Dataset excerpts
________________________________________
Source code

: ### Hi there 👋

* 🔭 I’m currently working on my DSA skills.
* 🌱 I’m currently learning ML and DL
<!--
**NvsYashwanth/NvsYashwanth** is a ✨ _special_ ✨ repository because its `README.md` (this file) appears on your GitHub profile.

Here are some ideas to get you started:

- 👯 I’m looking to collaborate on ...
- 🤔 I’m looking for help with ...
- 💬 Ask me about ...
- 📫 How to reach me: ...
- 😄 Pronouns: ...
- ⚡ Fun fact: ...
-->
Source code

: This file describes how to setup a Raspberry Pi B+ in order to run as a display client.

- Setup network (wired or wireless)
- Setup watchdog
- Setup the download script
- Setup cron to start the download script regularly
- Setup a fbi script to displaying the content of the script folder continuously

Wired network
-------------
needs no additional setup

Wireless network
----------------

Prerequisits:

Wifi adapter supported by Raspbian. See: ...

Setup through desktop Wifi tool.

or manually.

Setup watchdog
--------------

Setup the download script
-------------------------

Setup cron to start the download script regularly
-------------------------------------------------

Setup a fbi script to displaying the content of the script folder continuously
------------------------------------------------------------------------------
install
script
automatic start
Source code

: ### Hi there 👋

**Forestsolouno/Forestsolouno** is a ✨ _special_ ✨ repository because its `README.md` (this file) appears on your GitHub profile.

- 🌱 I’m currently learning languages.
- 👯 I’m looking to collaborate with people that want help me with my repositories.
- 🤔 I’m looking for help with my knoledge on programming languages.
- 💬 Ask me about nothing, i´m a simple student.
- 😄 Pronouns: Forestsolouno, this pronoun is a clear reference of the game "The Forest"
________________________________________
Task statement:
Would you please write out the entries again exactly?

Answer space:
Source code

: ### Hi there 👋

* 🔭 I’m currently working on my DSA skills.
* 🌱 I’m currently learning ML and DL
<!--
**NvsYashwanth/NvsYashwanth** is a ✨ _special_ ✨ repository because its `README.md` (this file) appears on your GitHub profile.

Here are some ideas to get you started:

- 👯 I’m looking to collaborate on ...
- 🤔 I’m looking for help with ...
- 💬 Ask me about ...
- 📫 How to reach me: ...
- 😄 Pronouns: ...
- ⚡ Fun fact: ...
-->
Source code

: This file describes how to setup a Raspberry Pi B+ in order to run as a display client.

- Setup network (wired or wireless)
- Setup watchdog
- Setup the download script
- Setup cron to start the download script regularly
- Setup a fbi script to displaying the content of the script folder continuously

Wired network
-------------
needs no additional setup

Wireless network
----------------

Prerequisits:

Wifi adapter supported by Raspbian. See: ...

Setup through desktop Wifi tool.

or manually.

Setup watchdog
--------------

Setup the download script
-------------------------

Setup cron to start the download script regularly
-------------------------------------------------

Setup a fbi script to displaying the content of the script folder continuously
------------------------------------------------------------------------------
install
script
automatic start
Source code

: ### Hi there 👋

**Forestsolouno/Forestsolouno** is a ✨ _special_ ✨ repository because its `README.md` (this file) appears on your GitHub profile.

- 🌱 I’m currently learning languages.
- 👯 I’m looking to collaborate with people that want help me with my repositories.
- 🤔 I’m looking for help with my knoledge on programming languages.
- 💬 Ask me about nothing, i´m a simple student.
- 😄 Pronouns: Forestsolouno, this pronoun is a clear reference of the game "The Forest"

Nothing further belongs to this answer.